Switching to user-centric outcomes

Seeing as our beta deadline was self-imposed, the team came together and decided to change it from a point in time when we wanted a bunch of features built, to a time when we achieved a set of user-centric outcomes. Specifically: latency, coverage, and accuracy. We started by focusing on latency. To measure our end-to-end latency, we sprinted towards an API that returned anything at all, and found we were already twice as fast as our target. However, after a premature celebration, we also discovered that measuring straightforward metrics like latency isn’t always straightforward.

What we were measuring was throughput, and the problem was this measure changed depending on how much we scaled out our pipeline. When we started recording the different classes of input and their combinations with the infrastructure parameters, it quickly became a massive headache. So what did we measure? Throughput or latency? Both? After some to-ing and fro-ing we decided to consult the ultimate authority — the customer. With the customer front of mind, our experimental conditions to achieve our latency target became:

end-to-end response time
under production load volumes
and with inputs of the same diversity as they would be in production

Connecting the dots

Within a few weeks we had a functioning service with an acceptable latency. The next milestones to fall would be our ambitious accuracy and coverage targets. We approached these in the same way as our latency metric, with the Product Kata. We ruthlessly prioritised tickets that increased these metrics, deprioritised those that didn’t, and we stopped as soon as we reached our targets.

Before too long, our service was achieving the outcomes we had defined for our beta, two weeks before the arbitrary deadline. An honest retro revealed the team really liked the direction and the structure, although we noted that it got a bit complicated agreeing on the experimental conditions. The question was, would we have still made the deadline without the ‘fancy approach’ (my manager’s words)? It was impossible to say.

After thinking about it, we decided it was all about risk. We could have made our arbitrary deadline without a Product Kata, but by linking our deliverables directly to the expected outcomes, there was a much higher chance that our solution would solve our users’ problems. The risk when you work towards a list of features is that you might do things that don’t directly contribute to value. And if you don’t measure your outcomes, you might launch with a false start.

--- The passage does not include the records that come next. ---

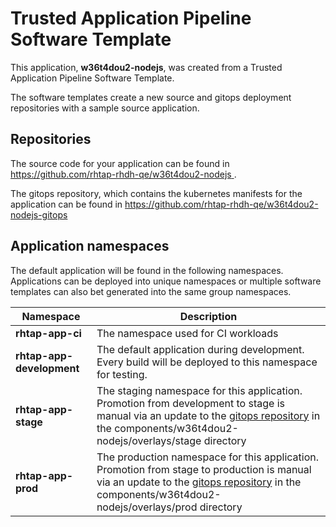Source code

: # Trusted Application Pipeline Software Template

This application, **w36t4dou2-nodejs**, was created from a Trusted Application Pipeline Software Template.

The software templates create a new source and gitops deployment repositories with a sample source application. 

## Repositories

The source code for your application can be found in [https://github.com/rhtap-rhdh-qe/w36t4dou2-nodejs ](https://github.com/rhtap-rhdh-qe/w36t4dou2-nodejs ).
 
The gitops repository, which contains the kubernetes manifests for the application can be found in 
[https://github.com/rhtap-rhdh-qe/w36t4dou2-nodejs-gitops ](https://github.com/rhtap-rhdh-qe/w36t4dou2-nodejs-gitops ) 

## Application namespaces 

The default application will be found in the following namespaces. Applications can be deployed into unique namespaces or multiple software templates can also bet generated into the same group namespaces.  

|  Namespace   |  Description   |  
| -------- | -------- |
| **rhtap-app-ci** | The namespace used for CI workloads |
| **rhtap-app-development** | The default application during development. Every build will be deployed to this namespace for testing. |
| **rhtap-app-stage** | The staging namespace for this application. Promotion from development to stage is manual via an update to the [gitops repository](https://github.com/rhtap-rhdh-qe/w36t4dou2-nodejs-gitops ) in the components/w36t4dou2-nodejs/overlays/stage directory |
| **rhtap-app-prod** | The production namespace for this application. Promotion from stage to production is manual via an update to the [gitops repository](https://github.com/rhtap-rhdh-qe/w36t4dou2-nodejs-gitops ) in the components/w36t4dou2-nodejs/overlays/prod directory |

Going back to the fundamentals

I was initially brought into the team because of my experience with agile, but I ended up learning that sometimes the best thing you can do is not dive into an agile framework. I learned to be deliberate about change — because change is hard and changing things for the sake of it is foolish.

If that means I’m a PO who doesn’t practice within an agile framework like scrum or Kanban, then that’s ok, because my job is to help the team bring as much value to users as possible. Everything else is a tool to get us there.

Focusing on outcomes is a fundamental principle in product management, but it took a new job and a great team to teach me that this principle transcends agile frameworks. As a result, we’ve made huge strides forward and now prioritise work based on customer value. We have short-term, tangible goals to shoot for and a really cool process (the Kata) to manage our work experiments.

Of course, my work isn’t done and it’s only the start of my product journey at Xero. In fact, I’m already starting to think about the next big step. But that’s a post for another day. In the meantime, I’d love to know how you would have approached the situation. Do you have any lessons to share? I’d love to learn from your experience.